I had one of the first Olympus OM-1's and shot many a roll on that. Then I desperately wanted a Mamiya 645 but it was out of my budget (still in school) but I was able to find the next best thing and that was a brand spanking new Yashica Mat 124G (large format). I got into wedding photography for a number of years but got out of the business as time dwindled when the kids came along.

Still have all my cameras but sold the darkroom stuff long ago......

Fun to look back on those Cibachrome prints that are now 40 plus years old. They look exactly the same as the day I printed them.

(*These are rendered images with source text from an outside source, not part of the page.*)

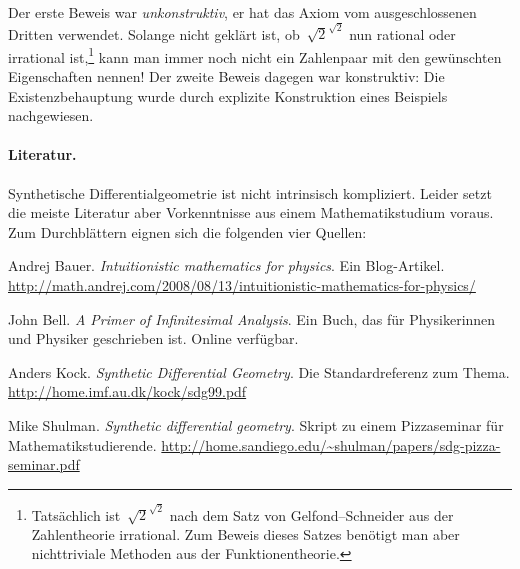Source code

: \documentclass[twoside]{../zirkelblatt}
\theoremstyle{definition}
\theoremstyle{plain}
\theoremstyle{remark}
\begin{document}
Der erste Beweis war \emph{unkonstruktiv}, er hat das Axiom vom
ausgeschlossenen Dritten verwendet. Solange nicht geklärt ist,
ob~$\sqrt{2}^{\sqrt{2}}$ nun rational oder irrational ist,\footnote{Tatsächlich
ist~$\sqrt{2}^{\sqrt{2}}$ nach dem Satz von Gelfond--Schneider aus der
Zahlentheorie irrational. Zum Beweis dieses Satzes benötigt man aber
nichttriviale Methoden aus der Funktionentheorie.} kann man
immer noch nicht ein Zahlenpaar mit den gewünschten Eigenschaften nennen! Der
zweite Beweis dagegen war konstruktiv: Die Existenzbehauptung wurde durch
explizite Konstruktion eines Beispiels nachgewiesen.


\paragraph{Literatur.} Synthetische Differentialgeometrie ist nicht intrinsisch
kompliziert. Leider setzt die meiste Literatur aber Vorkenntnisse aus einem
Mathematikstudium voraus. Zum Durchblättern eignen sich die folgenden vier
Quellen:

\begin{small}
Andrej Bauer. \emph{Intuitionistic mathematics for physics}. Ein
Blog-Artikel.
\url{http://math.andrej.com/2008/08/13/intuitionistic-mathematics-for-physics/}

John Bell. \emph{A Primer of Infinitesimal Analysis}. Ein
Buch, das für Physikerinnen und Physiker geschrieben ist. Online verfügbar.

Anders Kock. \emph{Synthetic Differential Geometry}. Die Standardreferenz
zum Thema. \url{http://home.imf.au.dk/kock/sdg99.pdf}

Mike Shulman. \emph{Synthetic differential geometry}. Skript zu einem
Pizzaseminar für Mathematikstudierende.
\url{http://home.sandiego.edu/~shulman/papers/sdg-pizza-seminar.pdf}
\end{small}
\end{document}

I still miss those days as I enjoy developing prints (and negatives). Still have a couple of 35s and a Mamiya 645 medium format that I can't seem to part with. The house is full of digital cameras and I know the power of manipulating anything digitized, but I still dream of smelling those chemicals and tweaking an enlarger to work magic.
 
I had a couple of Yashicas, one used 127 roll film and the other was 35. Don't remember the models as this was in the late 60s/early 70s. The 645 came around 1980. A friend and mentor told me if he was starting out today, that would have been the camera system he chose (vs the several Hasselblads he had). He also owned and used for a number of years Kodak camera #3. Wood and brass frame with leather bellows. It went to the museum when he passed. When he did portraits, he would make notes about the hues of color on the subject, then process the prints on a warm tone paper, then hand color the hues into certain parts of the finished print. Looked better than most color portraits today. He was a true artist.
 
What an Artsy group we have here, another meteor shower peaked last night, though pretty much a dud here. Getting a better system down but this is the best I could come up overnight. Another chance in Decemberrrrrrrr. For the life of me I can't figure out how to go from a 86" wide Raw file and make it into a 5" wide JPG and hold the sharpness of the original. Definitely not the same as film reductions.... hey Seri.....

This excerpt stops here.